By Isabel Song Beer
Gov. Kathy Hochul convened the first meeting of her Interstate Task Force on Illegal Guns Wednesday, bringing together leaders for a talk on dealing with spikes in gun-related crimes and finding ways to stop shootings and get illegal firearms off the streets.
Speaking at the New York State Intelligence Center in Greenbush Jan. 26, Hochul addressed the epidemic of gun violence and announced how New York State was in the process of introducing legislation in order to combat it. She also honored and mourned the losses of two NYPD officers, Wilbert Mora and Jason Rivera, who were fatally shot in Harlem on Jan. 21 while responding to a domestic call. The gun used in their killings was illegally purchased in Baltimore back in 2017.
“As a state, our hearts are broken by the knowledge that this time last week we had two young men in their twenties, two young men who had their entire lives ahead of them – one with a new spouse – and that was all shattered with a gun,” said Hochul. “And that is what we are talking about today, so we can get to a point where we don’t grieve [but] we also celebrate our success and know that we have turned the corner on fighting gun violence.”

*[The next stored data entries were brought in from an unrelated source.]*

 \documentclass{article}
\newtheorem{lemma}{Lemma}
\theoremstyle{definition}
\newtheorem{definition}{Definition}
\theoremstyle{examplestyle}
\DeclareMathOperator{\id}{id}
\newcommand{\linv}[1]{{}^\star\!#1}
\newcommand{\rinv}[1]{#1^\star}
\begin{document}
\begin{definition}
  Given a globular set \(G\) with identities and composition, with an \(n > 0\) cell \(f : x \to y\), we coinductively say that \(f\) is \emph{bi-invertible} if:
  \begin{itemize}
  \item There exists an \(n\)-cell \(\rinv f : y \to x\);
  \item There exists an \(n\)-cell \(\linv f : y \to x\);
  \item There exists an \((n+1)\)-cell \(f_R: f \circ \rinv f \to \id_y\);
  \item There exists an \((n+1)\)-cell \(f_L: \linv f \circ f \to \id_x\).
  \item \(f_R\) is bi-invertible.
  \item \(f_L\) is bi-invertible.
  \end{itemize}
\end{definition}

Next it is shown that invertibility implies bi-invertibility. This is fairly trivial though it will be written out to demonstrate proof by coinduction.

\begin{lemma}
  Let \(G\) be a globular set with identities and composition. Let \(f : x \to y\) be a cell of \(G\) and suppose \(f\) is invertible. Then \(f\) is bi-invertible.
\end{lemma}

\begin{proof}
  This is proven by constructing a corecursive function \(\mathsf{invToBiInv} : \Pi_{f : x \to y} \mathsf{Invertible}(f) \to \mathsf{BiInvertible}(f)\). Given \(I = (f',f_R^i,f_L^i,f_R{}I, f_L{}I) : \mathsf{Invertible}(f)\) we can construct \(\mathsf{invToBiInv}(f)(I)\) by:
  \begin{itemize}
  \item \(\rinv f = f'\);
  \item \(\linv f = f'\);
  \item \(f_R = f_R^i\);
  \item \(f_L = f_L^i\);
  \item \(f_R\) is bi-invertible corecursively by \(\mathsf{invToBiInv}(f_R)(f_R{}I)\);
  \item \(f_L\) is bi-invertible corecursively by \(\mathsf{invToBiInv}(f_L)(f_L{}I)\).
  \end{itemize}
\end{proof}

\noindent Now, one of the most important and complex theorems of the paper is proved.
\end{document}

The press conference focused on how the state and city governments would work together to combat and decrease gun-related crime. Hochul also announced a collaboration with neighboring states to stop illegal guns from being sold and brought in across state lines as well as decrease the dramatic increase of these illegal weapons.
“Where are these guns coming from?” said Hochul during the briefing. “They are not originating in the state of New York. We have identified and traced states where they are originating and why the murder rate is higher. There’s a phenomenon going on here that we are going to study and understand why this is the case. That as we enter 2022, we are seeing a dramatic increase in the number of guns finding their ways through our borders and into the hands of criminals.”
Also speaking at the press conference was Lieutenant Governor Brian Benjamin, who expressed his eagerness to work with law enforcement as well as nine different states to dampen the gun epidemic’s recent spike – as well as also offer condolences to the families of the NYPD officers killed.
“It is so essential that the work we’re doing here today acknowledges that we can’t only focus on what happens at the moment [in these situations],” said Benjamin, a Harlem resident. “Yes we want to hold these individuals accountable, but we must also hold the supply chain accountable where the legal guns got to that place, because if we do that, that will help us to end this scourge.”
Following the meeting, Hochul announced the selection of Calliana S. Thomas as the Director of the New York State Office of Gun Violence Prevention (OGVP). In accordance with the Governor’s new plan to combat gun violence in New York State, the OGVP will collaborate and organize with the Division of Criminal Justice System services as well as other state agencies to direct resources to combat gun violence related hot spots.
Thomas is a lifelong Harlem resident known for her approaches to elevate community voices in order to make impactful changes within neighborhoods. She also spent seven years working with the NYC Department of Health and Mental Hygiene’s Violence Prevention program.
“Taking strong action against gun violence requires a multi-faceted approach,” Hochul said. “Calliana S. Thomas is a dedicated public servant who will be a critical asset to our efforts to fight this public health crisis, combat gun violence, and keep New Yorkers safe.”